We’re playing The Museum of Parallel Art, a game which she would later describe as “fun” because “it’s not, like…I didn’t know there were games like this.”

The truth is, there aren’t any games like this, just this one. We enter the same digital museum asynchronously, with six randomly picked photos, paintings, and pictures on display—a mix of classics, famous images, screenshots from games, and concept art. Before them is a plinth that can hold two cards; one from each of us.
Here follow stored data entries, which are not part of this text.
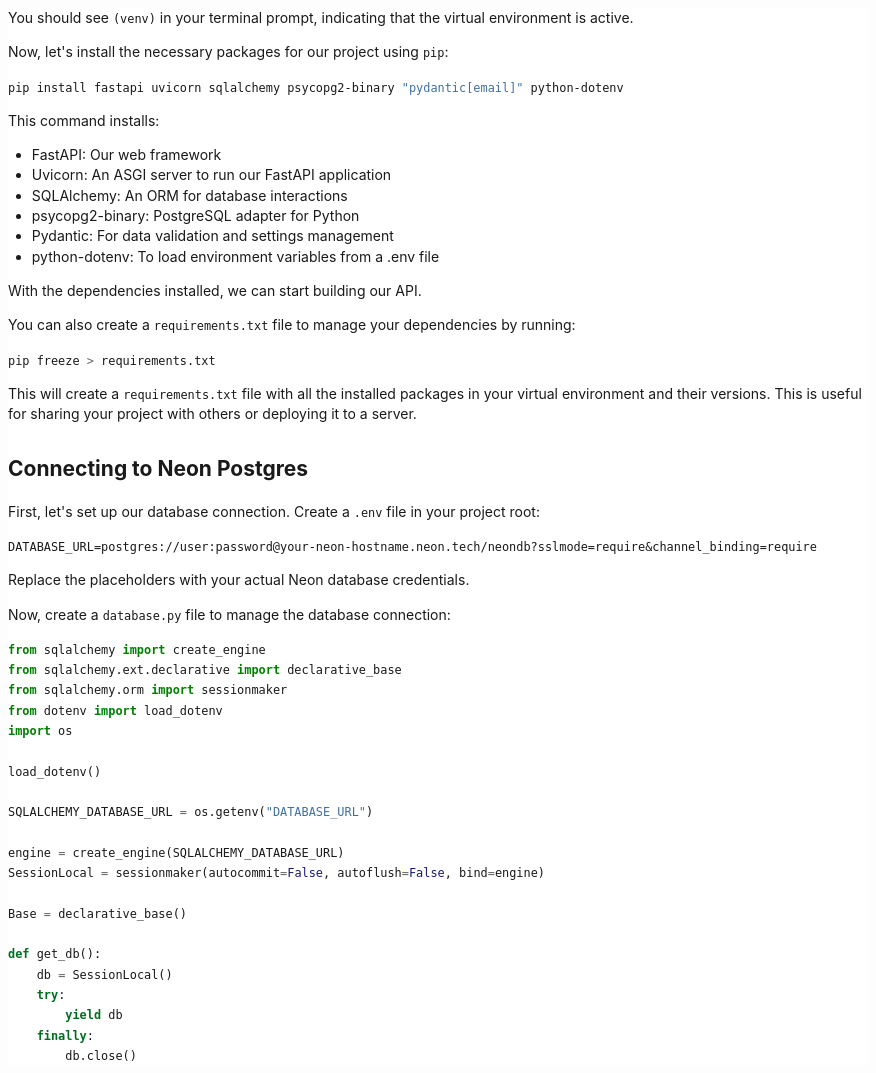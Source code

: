    You should see `(venv)` in your terminal prompt, indicating that the virtual environment is active.

Now, let's install the necessary packages for our project using `pip`:

```bash
pip install fastapi uvicorn sqlalchemy psycopg2-binary "pydantic[email]" python-dotenv
```

This command installs:

- FastAPI: Our web framework
- Uvicorn: An ASGI server to run our FastAPI application
- SQLAlchemy: An ORM for database interactions
- psycopg2-binary: PostgreSQL adapter for Python
- Pydantic: For data validation and settings management
- python-dotenv: To load environment variables from a .env file

With the dependencies installed, we can start building our API.

You can also create a `requirements.txt` file to manage your dependencies by running:

```bash
pip freeze > requirements.txt
```

This will create a `requirements.txt` file with all the installed packages in your virtual environment and their versions. This is useful for sharing your project with others or deploying it to a server.

## Connecting to Neon Postgres

First, let's set up our database connection. Create a `.env` file in your project root:

```env
DATABASE_URL=postgres://user:password@your-neon-hostname.neon.tech/neondb?sslmode=require&channel_binding=require
```

Replace the placeholders with your actual Neon database credentials.

Now, create a `database.py` file to manage the database connection:

```python
from sqlalchemy import create_engine
from sqlalchemy.ext.declarative import declarative_base
from sqlalchemy.orm import sessionmaker
from dotenv import load_dotenv
import os

load_dotenv()

SQLALCHEMY_DATABASE_URL = os.getenv("DATABASE_URL")

engine = create_engine(SQLALCHEMY_DATABASE_URL)
SessionLocal = sessionmaker(autocommit=False, autoflush=False, bind=engine)

Base = declarative_base()

def get_db():
    db = SessionLocal()
    try:
        yield db
    finally:
        db.close()
```
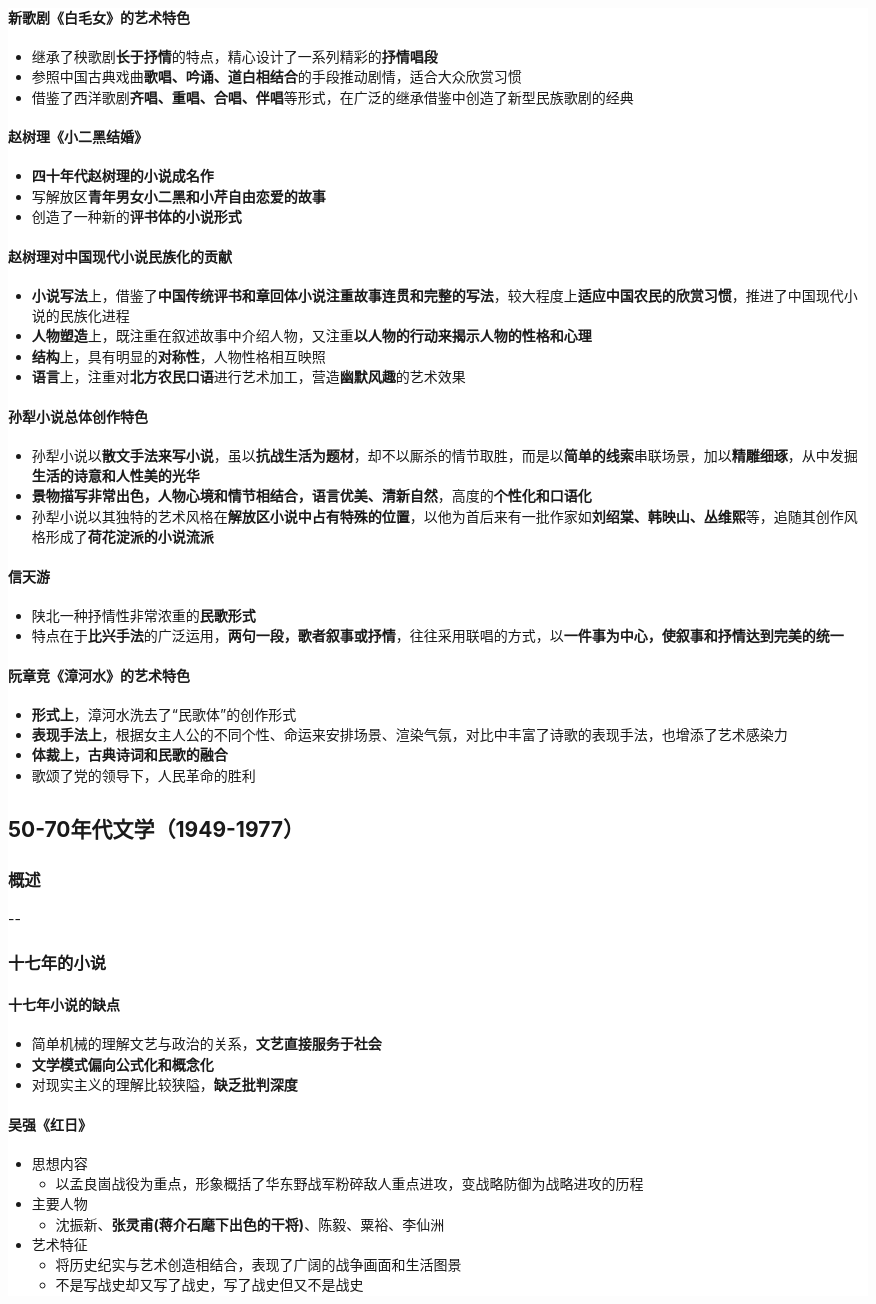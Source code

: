 #### 新歌剧《白毛女》的艺术特色
- 继承了秧歌剧**长于抒情**的特点，精心设计了一系列精彩的**抒情唱段**
- 参照中国古典戏曲**歌唱、吟诵、道白相结合**的手段推动剧情，适合大众欣赏习惯
- 借鉴了西洋歌剧**齐唱、重唱、合唱、伴唱**等形式，在广泛的继承借鉴中创造了新型民族歌剧的经典

#### 赵树理《小二黑结婚》
- **四十年代赵树理的小说成名作**
- 写解放区**青年男女小二黑和小芹自由恋爱的故事**
- 创造了一种新的**评书体的小说形式**

#### 赵树理对中国现代小说民族化的贡献
- **小说写法**上，借鉴了**中国传统评书和章回体小说注重故事连贯和完整的写法**，较大程度上**适应中国农民的欣赏习惯**，推进了中国现代小说的民族化进程
- **人物塑造**上，既注重在叙述故事中介绍人物，又注重**以人物的行动来揭示人物的性格和心理**
- **结构**上，具有明显的**对称性**，人物性格相互映照
- **语言**上，注重对**北方农民口语**进行艺术加工，营造**幽默风趣**的艺术效果

#### 孙犁小说总体创作特色
- 孙犁小说以**散文手法来写小说**，虽以**抗战生活为题材**，却不以厮杀的情节取胜，而是以**简单的线索**串联场景，加以**精雕细琢**，从中发掘**生活的诗意和人性美的光华**
- **景物描写非常出色，人物心境和情节相结合，语言优美、清新自然**，高度的**个性化和口语化**
- 孙犁小说以其独特的艺术风格在**解放区小说中占有特殊的位置**，以他为首后来有一批作家如**刘绍棠、韩映山、丛维熙**等，追随其创作风格形成了**荷花淀派的小说流派**

#### 信天游
- 陕北一种抒情性非常浓重的**民歌形式**
- 特点在于**比兴手法**的广泛运用，**两句一段，歌者叙事或抒情**，往往采用联唱的方式，以**一件事为中心，使叙事和抒情达到完美的统一**

#### 阮章竞《漳河水》的艺术特色
- **形式上**，漳河水洗去了“民歌体”的创作形式
- **表现手法上**，根据女主人公的不同个性、命运来安排场景、渲染气氛，对比中丰富了诗歌的表现手法，也增添了艺术感染力
- **体裁上，古典诗词和民歌的融合**
- 歌颂了党的领导下，人民革命的胜利

## 50-70年代文学（1949-1977）

### 概述
--
### 十七年的小说
#### 十七年小说的缺点
- 简单机械的理解文艺与政治的关系，**文艺直接服务于社会**
- **文学模式偏向公式化和概念化**
- 对现实主义的理解比较狭隘，**缺乏批判深度**

#### 吴强《红日》
- 思想内容
  - 以孟良崮战役为重点，形象概括了华东野战军粉碎敌人重点进攻，变战略防御为战略进攻的历程
- 主要人物
  - 沈振新、**张灵甫(蒋介石麾下出色的干将)**、陈毅、粟裕、李仙洲
- 艺术特征
  - 将历史纪实与艺术创造相结合，表现了广阔的战争画面和生活图景
  - 不是写战史却又写了战史，写了战史但又不是战史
It’s the cards and the meaning that we apply to them that becomes the object of discussion, rather than the framed art on the white walls. We’re examining each other, learning how we perceive the art through our windows of perception, but also how we try to cram our expression into an abstract picture card. The result is absurd; it naturally breeds laughter.

Playing is a performance. It requires one of us to turn our back, staring at the walls and biting our nails, while the other reacts to the paintings, sometimes with a groan or a giggle to entertain the other. Once they’re done, we swap places and trade the gamepad in the process.

After a few goes, we acquired an agreed language within the cards. The knife, skull, and ghost meant death. The bird could mean freedom or peace. Some, like the apple, were only applied literally: when an apple was prominent in the painting.

With this understanding, we changed the rules so that one player had to guess the cards that the other put down. Every card matched was a point.

After playing The Museum of Parallel Art, my sister stayed an hour more to play Gone Home upon my recommendation. Judging by her wide eyes, and smile upon reaching the end, I’m sure she would have assigned it the card with the bird on it.